The war between imperial and metric forces has ended in a ..... victory? ..... triumph? ..... lowkey compromise. There will be no more prosecutions of market stallholders for selling potatoes in pounds (imperial) instead of kilos. Wow, that was thousands of pounds (sterling) well spent on legal proceedings. The stallholders feel vindicated and the bureaucrats fell justified. That's Europeanism at its best.
Now that I don't risk being locked in the Bastille, I will admit that I have always used imperial weights in my kitchen. It can actually be quite tedious because most ingredients come in metric packaging and new cookery books use metric measures, which I have to convert into lbs and ozes. I don't have anything against metric measures but I love my old scales and I haven't found any brass metric weights to use with them. As I'm being truthful, I have to admit that the American cup system is far more sensible.
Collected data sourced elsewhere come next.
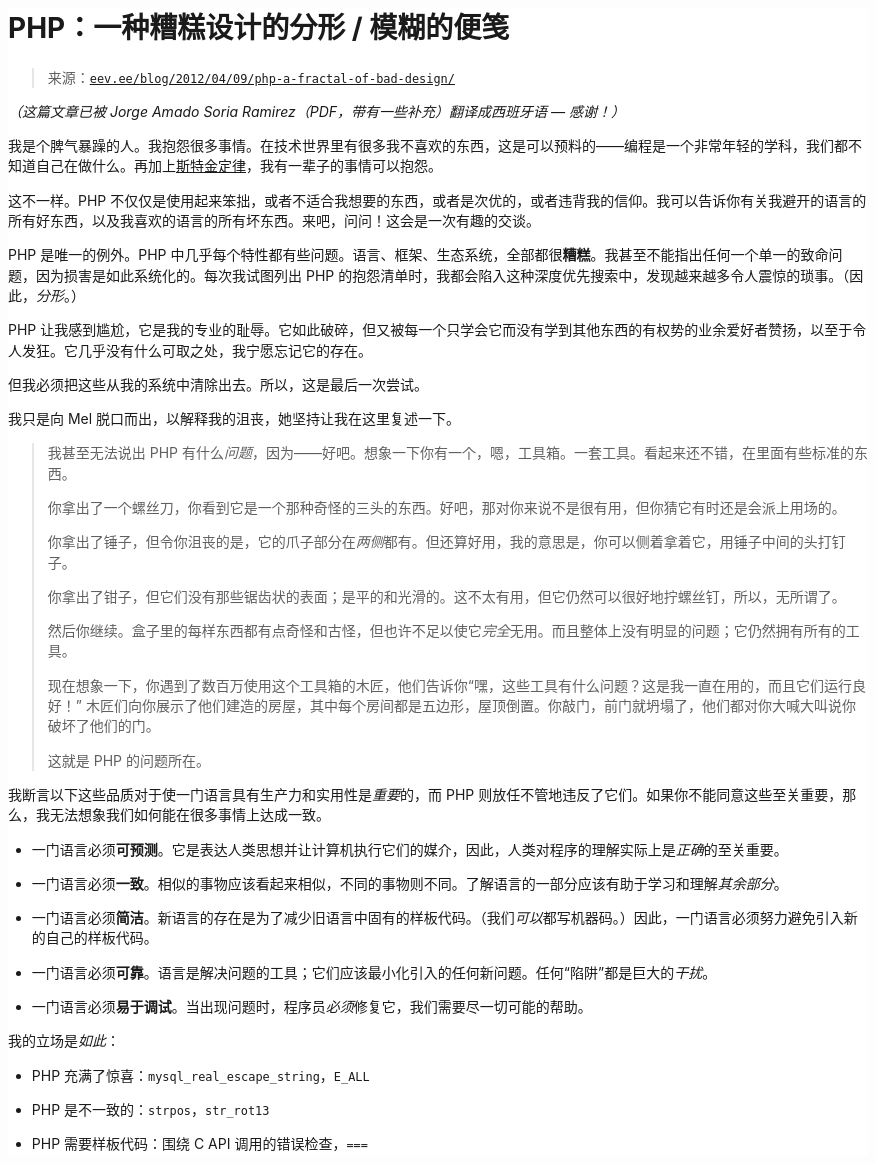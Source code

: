 

# PHP：一种糟糕设计的分形 / 模糊的便笺

> 来源：[`eev.ee/blog/2012/04/09/php-a-fractal-of-bad-design/`](https://eev.ee/blog/2012/04/09/php-a-fractal-of-bad-design/)

*（这篇文章已被 Jorge Amado Soria Ramirez（PDF，带有一些补充）翻译成西班牙语 — 感谢！）*

我是个脾气暴躁的人。我抱怨很多事情。在技术世界里有很多我不喜欢的东西，这是可以预料的——编程是一个非常年轻的学科，我们都不知道自己在做什么。再加上[斯特金定律](http://en.wikipedia.org/wiki/Sturgeon%27s_Law)，我有一辈子的事情可以抱怨。

这不一样。PHP 不仅仅是使用起来笨拙，或者不适合我想要的东西，或者是次优的，或者违背我的信仰。我可以告诉你有关我避开的语言的所有好东西，以及我喜欢的语言的所有坏东西。来吧，问问！这会是一次有趣的交谈。

PHP 是唯一的例外。PHP 中几乎每个特性都有些问题。语言、框架、生态系统，全部都很**糟糕**。我甚至不能指出任何一个单一的致命问题，因为损害是如此系统化的。每次我试图列出 PHP 的抱怨清单时，我都会陷入这种深度优先搜索中，发现越来越多令人震惊的琐事。（因此，*分形*。）

PHP 让我感到尴尬，它是我的专业的耻辱。它如此破碎，但又被每一个只学会它而没有学到其他东西的有权势的业余爱好者赞扬，以至于令人发狂。它几乎没有什么可取之处，我宁愿忘记它的存在。

但我必须把这些从我的系统中清除出去。所以，这是最后一次尝试。

我只是向 Mel 脱口而出，以解释我的沮丧，她坚持让我在这里复述一下。

> 我甚至无法说出 PHP 有什么*问题*，因为——好吧。想象一下你有一个，嗯，工具箱。一套工具。看起来还不错，在里面有些标准的东西。
> 
> 你拿出了一个螺丝刀，你看到它是一个那种奇怪的三头的东西。好吧，那对你来说不是很有用，但你猜它有时还是会派上用场的。
> 
> 你拿出了锤子，但令你沮丧的是，它的爪子部分在*两侧*都有。但还算好用，我的意思是，你可以侧着拿着它，用锤子中间的头打钉子。
> 
> 你拿出了钳子，但它们没有那些锯齿状的表面；是平的和光滑的。这不太有用，但它仍然可以很好地拧螺丝钉，所以，无所谓了。
> 
> 然后你继续。盒子里的每样东西都有点奇怪和古怪，但也许不足以使它*完全*无用。而且整体上没有明显的问题；它仍然拥有所有的工具。
> 
> 现在想象一下，你遇到了数百万使用这个工具箱的木匠，他们告诉你“嘿，这些工具有什么问题？这是我一直在用的，而且它们运行良好！” 木匠们向你展示了他们建造的房屋，其中每个房间都是五边形，屋顶倒置。你敲门，前门就坍塌了，他们都对你大喊大叫说你破坏了他们的门。
> 
> 这就是 PHP 的问题所在。

我断言以下这些品质对于使一门语言具有生产力和实用性是*重要*的，而 PHP 则放任不管地违反了它们。如果你不能同意这些至关重要，那么，我无法想象我们如何能在很多事情上达成一致。

+   一门语言必须**可预测**。它是表达人类思想并让计算机执行它们的媒介，因此，人类对程序的理解实际上是*正确*的至关重要。

+   一门语言必须**一致**。相似的事物应该看起来相似，不同的事物则不同。了解语言的一部分应该有助于学习和理解*其余部分*。

+   一门语言必须**简洁**。新语言的存在是为了减少旧语言中固有的样板代码。（我们*可以*都写机器码。）因此，一门语言必须努力避免引入新的自己的样板代码。

+   一门语言必须**可靠**。语言是解决问题的工具；它们应该最小化引入的任何新问题。任何“陷阱”都是巨大的*干扰*。

+   一门语言必须**易于调试**。当出现问题时，程序员*必须*修复它，我们需要尽一切可能的帮助。

我的立场是*如此*：

+   PHP 充满了惊喜：`mysql_real_escape_string`，`E_ALL`

+   PHP 是不一致的：`strpos`，`str_rot13`

+   PHP 需要样板代码：围绕 C API 调用的错误检查，`===`
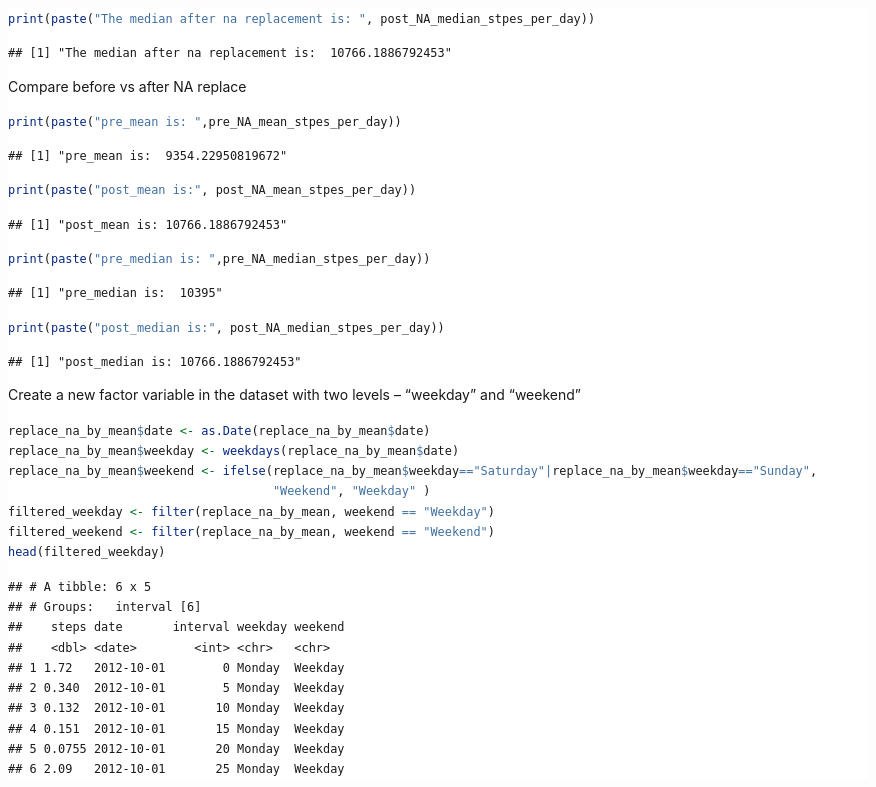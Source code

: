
 ```r
print(paste("The median after na replacement is: ", post_NA_median_stpes_per_day))
```

```
## [1] "The median after na replacement is:  10766.1886792453"
```

Compare before vs after NA replace 

```r
print(paste("pre_mean is: ",pre_NA_mean_stpes_per_day))
```

```
## [1] "pre_mean is:  9354.22950819672"
```

```r
print(paste("post_mean is:", post_NA_mean_stpes_per_day))
```

```
## [1] "post_mean is: 10766.1886792453"
```

```r
print(paste("pre_median is: ",pre_NA_median_stpes_per_day))
```

```
## [1] "pre_median is:  10395"
```

```r
print(paste("post_median is:", post_NA_median_stpes_per_day))
```

```
## [1] "post_median is: 10766.1886792453"
```

Create a new factor variable in the dataset with two levels – “weekday” and “weekend” 

```r
replace_na_by_mean$date <- as.Date(replace_na_by_mean$date)
replace_na_by_mean$weekday <- weekdays(replace_na_by_mean$date)
replace_na_by_mean$weekend <- ifelse(replace_na_by_mean$weekday=="Saturday"|replace_na_by_mean$weekday=="Sunday",
                                     "Weekend", "Weekday" )
filtered_weekday <- filter(replace_na_by_mean, weekend == "Weekday")
filtered_weekend <- filter(replace_na_by_mean, weekend == "Weekend")
head(filtered_weekday)
```

```
## # A tibble: 6 x 5
## # Groups:   interval [6]
##    steps date       interval weekday weekend
##    <dbl> <date>        <int> <chr>   <chr>  
## 1 1.72   2012-10-01        0 Monday  Weekday
## 2 0.340  2012-10-01        5 Monday  Weekday
## 3 0.132  2012-10-01       10 Monday  Weekday
## 4 0.151  2012-10-01       15 Monday  Weekday
## 5 0.0755 2012-10-01       20 Monday  Weekday
## 6 2.09   2012-10-01       25 Monday  Weekday
```
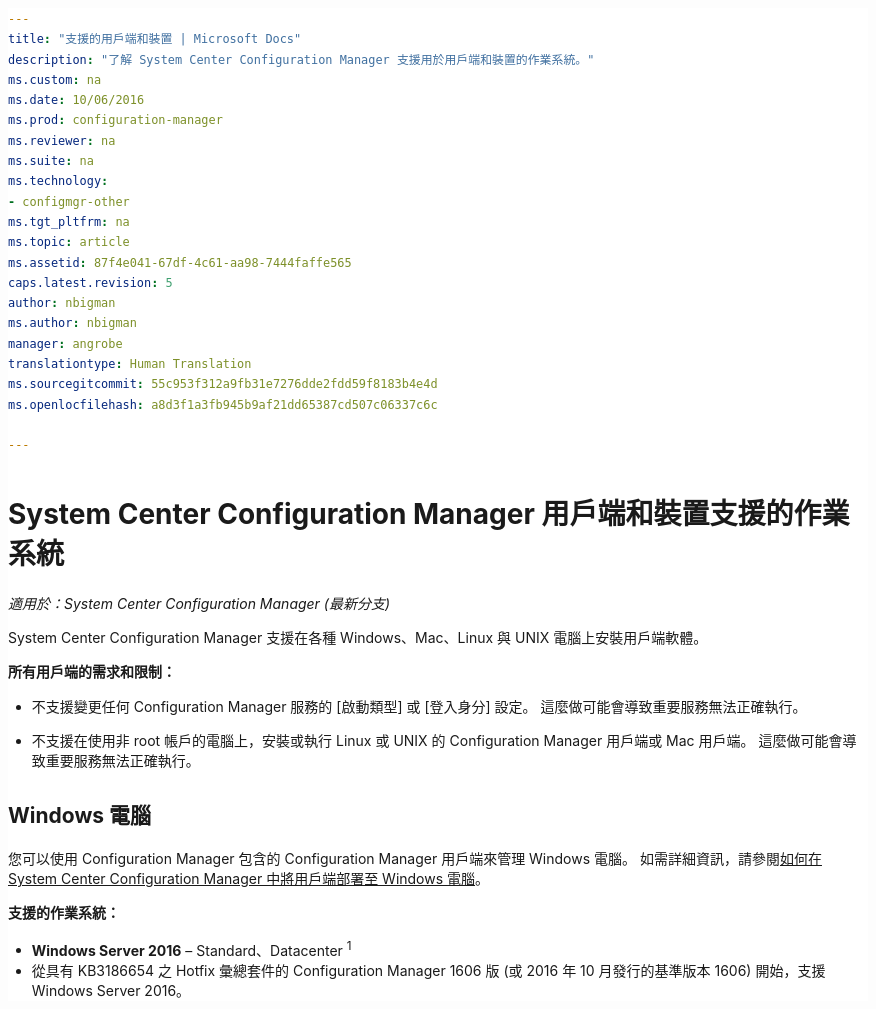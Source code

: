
 ```yaml
---
title: "支援的用戶端和裝置 | Microsoft Docs"
description: "了解 System Center Configuration Manager 支援用於用戶端和裝置的作業系統。"
ms.custom: na
ms.date: 10/06/2016
ms.prod: configuration-manager
ms.reviewer: na
ms.suite: na
ms.technology:
- configmgr-other
ms.tgt_pltfrm: na
ms.topic: article
ms.assetid: 87f4e041-67df-4c61-aa98-7444faffe565
caps.latest.revision: 5
author: nbigman
ms.author: nbigman
manager: angrobe
translationtype: Human Translation
ms.sourcegitcommit: 55c953f312a9fb31e7276dde2fdd59f8183b4e4d
ms.openlocfilehash: a8d3f1a3fb945b9af21dd65387cd507c06337c6c

---
```

# <a name="supported-operating-systems-for-clients-and-devices-for-system-center-configuration-manager"></a>System Center Configuration Manager 用戶端和裝置支援的作業系統

*適用於：System Center Configuration Manager (最新分支)*




 System Center Configuration Manager 支援在各種 Windows、Mac、Linux 與 UNIX 電腦上安裝用戶端軟體。  

 **所有用戶端的需求和限制：**  

-   不支援變更任何 Configuration Manager 服務的 [啟動類型] 或 [登入身分] 設定。 這麼做可能會導致重要服務無法正確執行。    

-   不支援在使用非 root 帳戶的電腦上，安裝或執行 Linux 或 UNIX 的 Configuration Manager 用戶端或 Mac 用戶端。 這麼做可能會導致重要服務無法正確執行。  

##  <a name="a-namebkmkwinclientosa-windows-computers"></a><a name="bkmk_WinClientos"></a> Windows 電腦  
 您可以使用 Configuration Manager 包含的 Configuration Manager 用戶端來管理 Windows 電腦。 如需詳細資訊，請參閱[如何在 System Center Configuration Manager 中將用戶端部署至 Windows 電腦](../../../core/clients/deploy/deploy-clients-to-windows-computers.md)。  

**支援的作業系統：**  

-  **Windows Server 2016**  – Standard、Datacenter <sup>1</sup>
  - 從具有 KB3186654 之 Hotfix 彙總套件的 Configuration Manager 1606 版 (或 2016 年 10 月發行的基準版本 1606) 開始，支援 Windows Server 2016。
Here's my favourite French Onion Tart recipe converted into imperial measures (there is something extremely gratifying about defying the French!):
For the pastry:
pinch of salt
For the filling:
1 tbsp oil (olive or sunflower)
3 egg yolks
8 fluid ounces double cream
2oz gruyere cheese, grated
Rub the butter into the flour. Mix with enough iced water to make a soft dough and let it rest in the fridge for 20 minutes. Roll out the pastry to fit a 9 inch tart tin, place greasproof paper over the pastry and fill with dried beans. Bake for 15 minutes in Aga baking oven (200 celsius, 390 farhenheit), remove the beans and paper and bake for a further 5 minutes.
Heat the oil and butter and gently cook finely sliced onions until soft. Beat egg yolks with the cream, combine with the onions and grated cheese and pour mixture into pastry case. Grate nutmeg over the top..
Bake for 30 minutes (same temperature as above), until mixture is golden brown.
Serve with green salad and a wry smile at the 'goings on' in Brussels.